Their aversion goes beyond mere taste, though. They think it decorates the priest in a too fussy and regal fashion. Therein lies the rub, it betrays their post-Vatican II lack of proper catechesis about the role of the ordained priest not to point to himself but to Christ the High Priest, crucified and risen and now robed in majesty as the Sovereign King of heaven and earth. But their experience of the priesthood in the poorly implemented directives of the Post Vatican II Mass makes the person of the priest and his personality the exaggerated star of the Mass in many places. Who needs sumptuous brocade and lace when one's personality replaces that sort of kingly fussiness.

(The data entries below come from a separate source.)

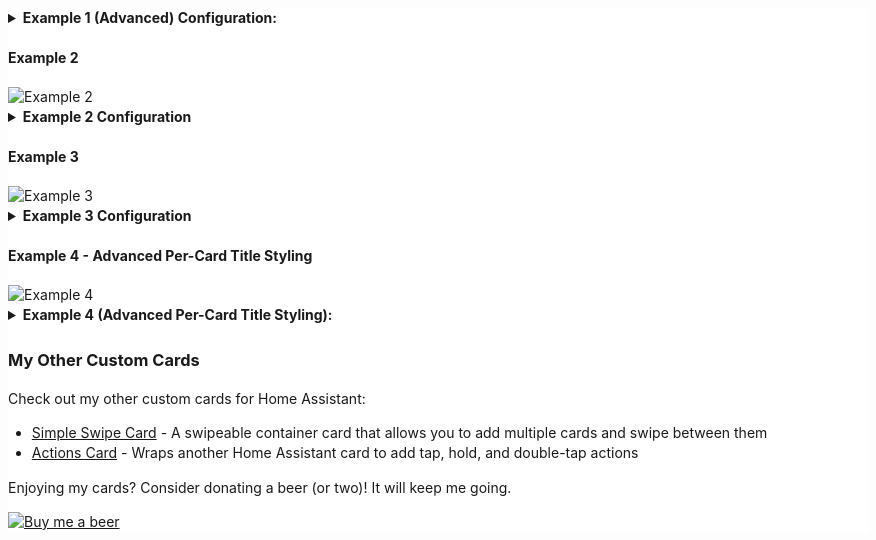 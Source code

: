 <details><summary><strong>Example 1 (Advanced) Configuration:</strong></summary></details>


#### Example 2

<img src="https://raw.githubusercontent.com/nutteloost/todo-swipe-card/main/images/todo-swipe-card_example_1.png" width="400" alt="Example 2">

<details><summary><strong>Example 2 Configuration</strong></summary></details>

#### Example 3

<img src="https://raw.githubusercontent.com/nutteloost/todo-swipe-card/main/images/todo-swipe-card_example_2.png" width="400" alt="Example 3">

<details><summary><strong>Example 3 Configuration</strong></summary></details>


#### Example 4 - Advanced Per-Card Title Styling

<img src="https://raw.githubusercontent.com/nutteloost/todo-swipe-card/main/images/todo-swipe-card_example_4_advanced.png" width="400" alt="Example 4">

<details><summary><strong>Example 4 (Advanced Per-Card Title Styling):</strong></summary></details>

### My Other Custom Cards

Check out my other custom cards for Home Assistant:

* [Simple Swipe Card](https://github.com/nutteloost/simple-swipe-card) - A swipeable container card that allows you to add multiple cards and swipe between them
* [Actions Card](https://github.com/nutteloost/actions-card) - Wraps another Home Assistant card to add tap, hold, and double-tap actions

Enjoying my cards? Consider donating a beer (or two)! It will keep me going. 

[![Buy me a beer](https://img.shields.io/badge/Donate-Buy%20me%20a%20beer-yellow?logo=buy-me-a-coffee)](https://www.buymeacoffee.com/nutteloost)
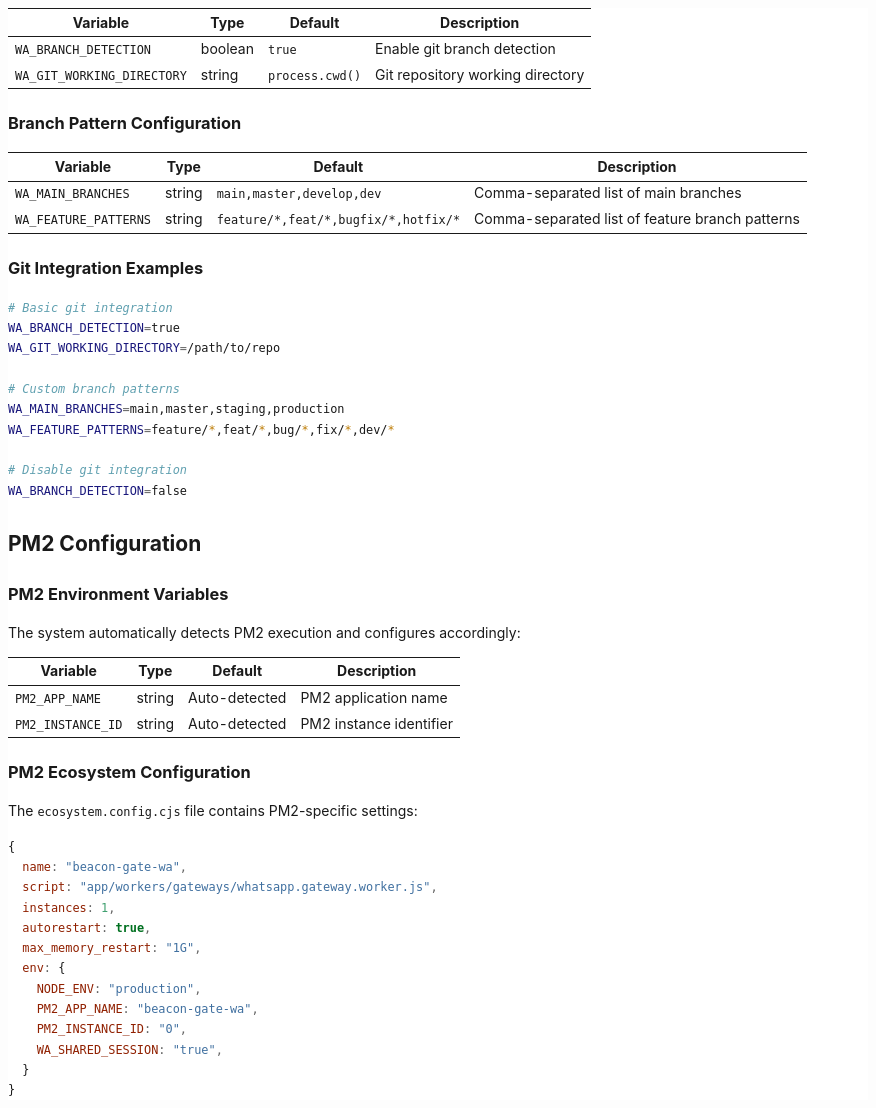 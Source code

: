| Variable                   | Type    | Default         | Description                      |
| -------------------------- | ------- | --------------- | -------------------------------- |
| `WA_BRANCH_DETECTION`      | boolean | `true`          | Enable git branch detection      |
| `WA_GIT_WORKING_DIRECTORY` | string  | `process.cwd()` | Git repository working directory |

### Branch Pattern Configuration

| Variable              | Type   | Default                              | Description                                     |
| --------------------- | ------ | ------------------------------------ | ----------------------------------------------- |
| `WA_MAIN_BRANCHES`    | string | `main,master,develop,dev`            | Comma-separated list of main branches           |
| `WA_FEATURE_PATTERNS` | string | `feature/*,feat/*,bugfix/*,hotfix/*` | Comma-separated list of feature branch patterns |

### Git Integration Examples

```bash
# Basic git integration
WA_BRANCH_DETECTION=true
WA_GIT_WORKING_DIRECTORY=/path/to/repo

# Custom branch patterns
WA_MAIN_BRANCHES=main,master,staging,production
WA_FEATURE_PATTERNS=feature/*,feat/*,bug/*,fix/*,dev/*

# Disable git integration
WA_BRANCH_DETECTION=false
```

## PM2 Configuration

### PM2 Environment Variables

The system automatically detects PM2 execution and configures accordingly:

| Variable          | Type   | Default       | Description             |
| ----------------- | ------ | ------------- | ----------------------- |
| `PM2_APP_NAME`    | string | Auto-detected | PM2 application name    |
| `PM2_INSTANCE_ID` | string | Auto-detected | PM2 instance identifier |

### PM2 Ecosystem Configuration

The `ecosystem.config.cjs` file contains PM2-specific settings:

```javascript
{
  name: "beacon-gate-wa",
  script: "app/workers/gateways/whatsapp.gateway.worker.js",
  instances: 1,
  autorestart: true,
  max_memory_restart: "1G",
  env: {
    NODE_ENV: "production",
    PM2_APP_NAME: "beacon-gate-wa",
    PM2_INSTANCE_ID: "0",
    WA_SHARED_SESSION: "true",
  }
}
```
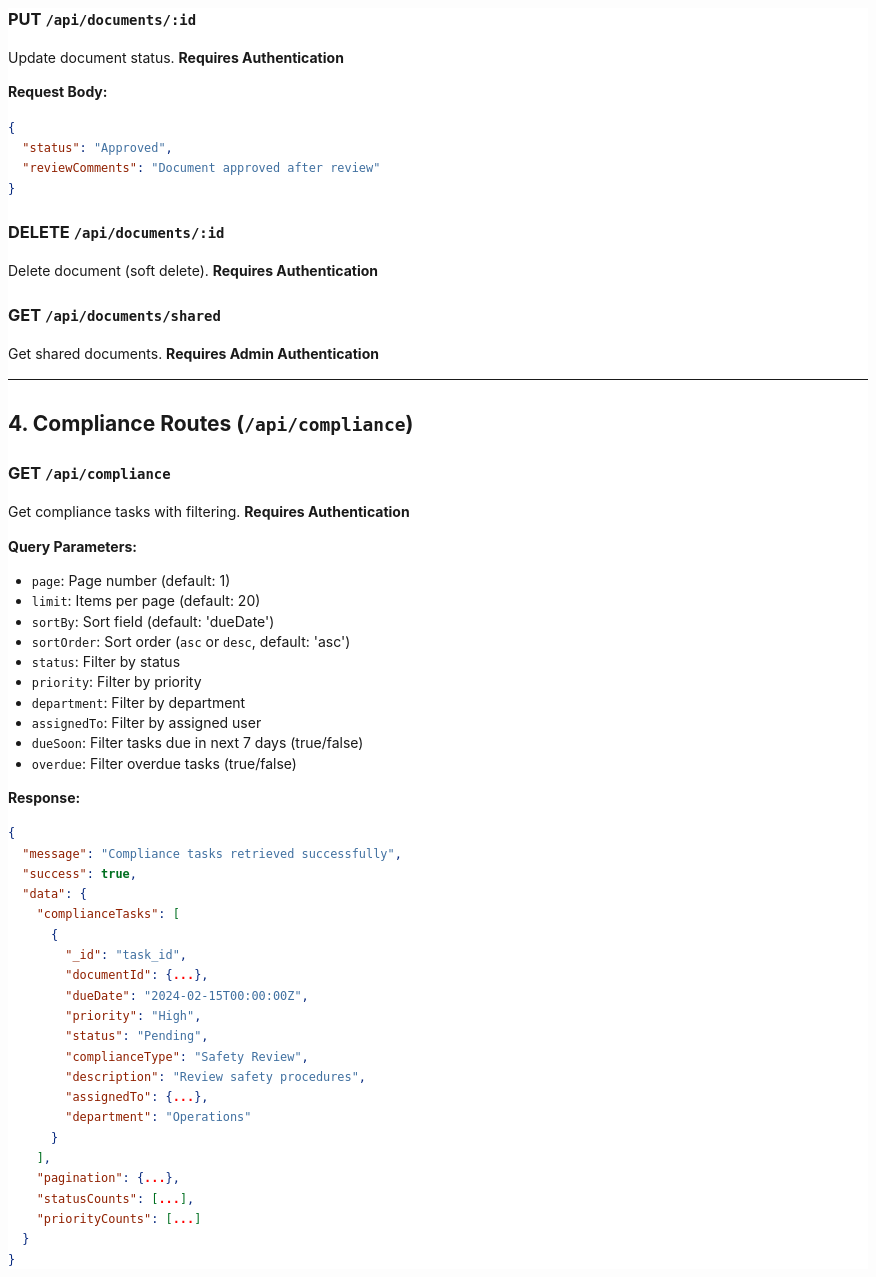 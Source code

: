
 ```json
```

### PUT `/api/documents/:id`
Update document status. **Requires Authentication**

**Request Body:**
```json
{
  "status": "Approved",
  "reviewComments": "Document approved after review"
}
```

### DELETE `/api/documents/:id`
Delete document (soft delete). **Requires Authentication**

### GET `/api/documents/shared`
Get shared documents. **Requires Admin Authentication**

---

## 4. Compliance Routes (`/api/compliance`)

### GET `/api/compliance`
Get compliance tasks with filtering. **Requires Authentication**

**Query Parameters:**
- `page`: Page number (default: 1)
- `limit`: Items per page (default: 20)
- `sortBy`: Sort field (default: 'dueDate')
- `sortOrder`: Sort order (`asc` or `desc`, default: 'asc')
- `status`: Filter by status
- `priority`: Filter by priority
- `department`: Filter by department
- `assignedTo`: Filter by assigned user
- `dueSoon`: Filter tasks due in next 7 days (true/false)
- `overdue`: Filter overdue tasks (true/false)

**Response:**
```json
{
  "message": "Compliance tasks retrieved successfully",
  "success": true,
  "data": {
    "complianceTasks": [
      {
        "_id": "task_id",
        "documentId": {...},
        "dueDate": "2024-02-15T00:00:00Z",
        "priority": "High",
        "status": "Pending",
        "complianceType": "Safety Review",
        "description": "Review safety procedures",
        "assignedTo": {...},
        "department": "Operations"
      }
    ],
    "pagination": {...},
    "statusCounts": [...],
    "priorityCounts": [...]
  }
}
```
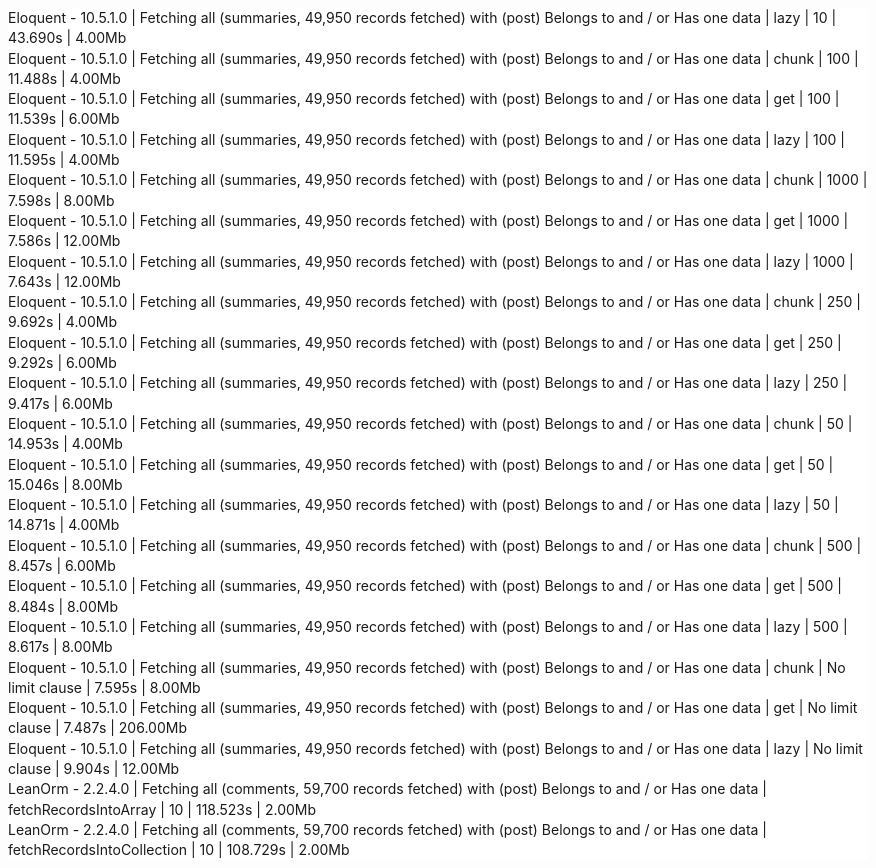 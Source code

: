 Eloquent - 10.5.1.0 | Fetching all (summaries, 49,950 records fetched) with (post) Belongs to and / or Has one data                          | lazy                       | 10              | 43.690s            | 4.00Mb     
Eloquent - 10.5.1.0 | Fetching all (summaries, 49,950 records fetched) with (post) Belongs to and / or Has one data                          | chunk                      | 100             | 11.488s            | 4.00Mb     
Eloquent - 10.5.1.0 | Fetching all (summaries, 49,950 records fetched) with (post) Belongs to and / or Has one data                          | get                        | 100             | 11.539s            | 6.00Mb     
Eloquent - 10.5.1.0 | Fetching all (summaries, 49,950 records fetched) with (post) Belongs to and / or Has one data                          | lazy                       | 100             | 11.595s            | 4.00Mb     
Eloquent - 10.5.1.0 | Fetching all (summaries, 49,950 records fetched) with (post) Belongs to and / or Has one data                          | chunk                      | 1000            | 7.598s             | 8.00Mb     
Eloquent - 10.5.1.0 | Fetching all (summaries, 49,950 records fetched) with (post) Belongs to and / or Has one data                          | get                        | 1000            | 7.586s             | 12.00Mb    
Eloquent - 10.5.1.0 | Fetching all (summaries, 49,950 records fetched) with (post) Belongs to and / or Has one data                          | lazy                       | 1000            | 7.643s             | 12.00Mb    
Eloquent - 10.5.1.0 | Fetching all (summaries, 49,950 records fetched) with (post) Belongs to and / or Has one data                          | chunk                      | 250             | 9.692s             | 4.00Mb     
Eloquent - 10.5.1.0 | Fetching all (summaries, 49,950 records fetched) with (post) Belongs to and / or Has one data                          | get                        | 250             | 9.292s             | 6.00Mb     
Eloquent - 10.5.1.0 | Fetching all (summaries, 49,950 records fetched) with (post) Belongs to and / or Has one data                          | lazy                       | 250             | 9.417s             | 6.00Mb     
Eloquent - 10.5.1.0 | Fetching all (summaries, 49,950 records fetched) with (post) Belongs to and / or Has one data                          | chunk                      | 50              | 14.953s            | 4.00Mb     
Eloquent - 10.5.1.0 | Fetching all (summaries, 49,950 records fetched) with (post) Belongs to and / or Has one data                          | get                        | 50              | 15.046s            | 8.00Mb     
Eloquent - 10.5.1.0 | Fetching all (summaries, 49,950 records fetched) with (post) Belongs to and / or Has one data                          | lazy                       | 50              | 14.871s            | 4.00Mb     
Eloquent - 10.5.1.0 | Fetching all (summaries, 49,950 records fetched) with (post) Belongs to and / or Has one data                          | chunk                      | 500             | 8.457s             | 6.00Mb     
Eloquent - 10.5.1.0 | Fetching all (summaries, 49,950 records fetched) with (post) Belongs to and / or Has one data                          | get                        | 500             | 8.484s             | 8.00Mb     
Eloquent - 10.5.1.0 | Fetching all (summaries, 49,950 records fetched) with (post) Belongs to and / or Has one data                          | lazy                       | 500             | 8.617s             | 8.00Mb     
Eloquent - 10.5.1.0 | Fetching all (summaries, 49,950 records fetched) with (post) Belongs to and / or Has one data                          | chunk                      | No limit clause | 7.595s             | 8.00Mb     
Eloquent - 10.5.1.0 | Fetching all (summaries, 49,950 records fetched) with (post) Belongs to and / or Has one data                          | get                        | No limit clause | 7.487s             | 206.00Mb   
Eloquent - 10.5.1.0 | Fetching all (summaries, 49,950 records fetched) with (post) Belongs to and / or Has one data                          | lazy                       | No limit clause | 9.904s             | 12.00Mb    
LeanOrm - 2.2.4.0   | Fetching all (comments, 59,700 records fetched) with (post) Belongs to and / or Has one data                           | fetchRecordsIntoArray      | 10              | 118.523s           | 2.00Mb     
LeanOrm - 2.2.4.0   | Fetching all (comments, 59,700 records fetched) with (post) Belongs to and / or Has one data                           | fetchRecordsIntoCollection | 10              | 108.729s           | 2.00Mb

I suspect their antipathy to anything that points to the Kingship of Christ and His kingdom is also based upon an aversion to monarchy. While human monarchs tries to preserve their heritage in a democratic age that despises them and their family of monarchy, Jesus Christ the King gives us a redeemed image of monarchy just as he gives a redeemed image of the Jewish priesthood that came only from a priestly class of families, similar to monarchs.
The so-called Catholic monarchy of the pope and bishops is born not from a priestly family caste or monarchy caste but rather from a divine calling. Pope John XXIII came from the peasant caste of Italy. Is the Catholic monarchy of the Church to be despised because its "king" or should I say the "Vicar of the King" comes not from a royal caste family but from the peasants? Think about the origins of Jesus Christ the King.
This weekend I will be wearing Rose but not lace and I hope to have pictures of our Laetare Sunday 12:10 PM Mass where about 150 dignitaries (including federal, state and local politicians) will be present for our Mass which will also be the Opening Religious Service of the Cherry Blossom Festival of Macon, GA. Most of them will be wearing the Cherry Blossom Festival's official color, ROSE. I've been given a Rose Blazer to wear in the parade that follows the Mass in downtown Macon. I'll be in a convertible giving the Cherry Blossom Wave to my adoring subjects! It's good to be the king!
No, these are not Fr. Dawid and me in the parade, but close!